会議室のテーブルをはさんで、向こう側にベテラン社員が3人、

私の右側には、仕入先の経営渉外スタッフ、Oが控えていました。

いよいよ、ベテラン社員に会社の売却を伝える日がやってきたのです。

「実はね、仕入先から大きな要望があってね。
これからの売上目標が、今の目標の数倍に設定されることになったんだ。
その目標がクリアできれば、今の利益は増えることになる。
逆にクリアできなければ利益が減るということ。
仕入先からは、現状のままではなく、もう一段上を目指す会社になってほしいという、これは前向きな要望なんだ・・・」

私は、社員になるべく大きなショックを与えないようにと、独特な経営用語は避け、理解しやすい言葉で、前向きに話すように心がけました。
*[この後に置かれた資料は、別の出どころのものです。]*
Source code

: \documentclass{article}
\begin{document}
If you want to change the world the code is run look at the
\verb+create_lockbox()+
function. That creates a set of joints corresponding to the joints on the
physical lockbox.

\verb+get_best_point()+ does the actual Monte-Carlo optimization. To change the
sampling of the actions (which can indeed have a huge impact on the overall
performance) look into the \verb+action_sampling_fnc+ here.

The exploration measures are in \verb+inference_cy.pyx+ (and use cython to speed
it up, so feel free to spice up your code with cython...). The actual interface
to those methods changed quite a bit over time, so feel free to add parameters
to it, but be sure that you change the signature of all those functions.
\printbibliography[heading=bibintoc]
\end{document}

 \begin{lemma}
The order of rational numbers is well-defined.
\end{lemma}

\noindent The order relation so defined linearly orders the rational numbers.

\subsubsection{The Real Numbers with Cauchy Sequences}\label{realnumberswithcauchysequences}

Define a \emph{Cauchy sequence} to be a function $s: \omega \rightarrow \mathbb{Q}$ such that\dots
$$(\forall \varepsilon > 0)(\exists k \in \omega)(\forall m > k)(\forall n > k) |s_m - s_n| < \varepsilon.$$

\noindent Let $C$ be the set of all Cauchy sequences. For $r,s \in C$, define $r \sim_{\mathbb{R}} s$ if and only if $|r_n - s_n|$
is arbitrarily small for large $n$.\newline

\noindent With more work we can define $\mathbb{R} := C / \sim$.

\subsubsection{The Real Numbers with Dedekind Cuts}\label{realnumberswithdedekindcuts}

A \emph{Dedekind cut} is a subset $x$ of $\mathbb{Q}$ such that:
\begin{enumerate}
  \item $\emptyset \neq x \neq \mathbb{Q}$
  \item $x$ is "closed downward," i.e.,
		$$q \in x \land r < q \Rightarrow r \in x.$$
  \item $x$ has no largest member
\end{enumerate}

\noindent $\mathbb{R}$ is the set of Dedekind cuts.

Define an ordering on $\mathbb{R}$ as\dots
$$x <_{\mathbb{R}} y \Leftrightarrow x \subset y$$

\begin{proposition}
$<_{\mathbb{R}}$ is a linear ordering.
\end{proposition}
そして、仕入先からの要望に応えるためには3つの選択肢があり、どれを選ぶか、3人のベテラン社員の意見を聞きたいと、今回の会議の趣旨を伝えました。

①今の仕入先以外の仕入先とも契約し、商品の数を増やして売上増を図る。
②利益率の高い他の事業も手掛ける。
③会社を同業の会社に売却し、仕入先の要求に応える。

①と②なら、仕入先の要望には応えられず、独自路線を歩むことになります。

③なら、仕入先の要望に応えられる可能性は大きくなります。

③の話になった時、営業スタッフが興味深そうに身を乗り出してきました。

「僕は、バブル・リーマンショックの時のように、もう社員には辞めてほしくないんだ」

私は、社員の心に変なバイアスがかからないように、その日は売却先候補の社名は伏せることにしていました。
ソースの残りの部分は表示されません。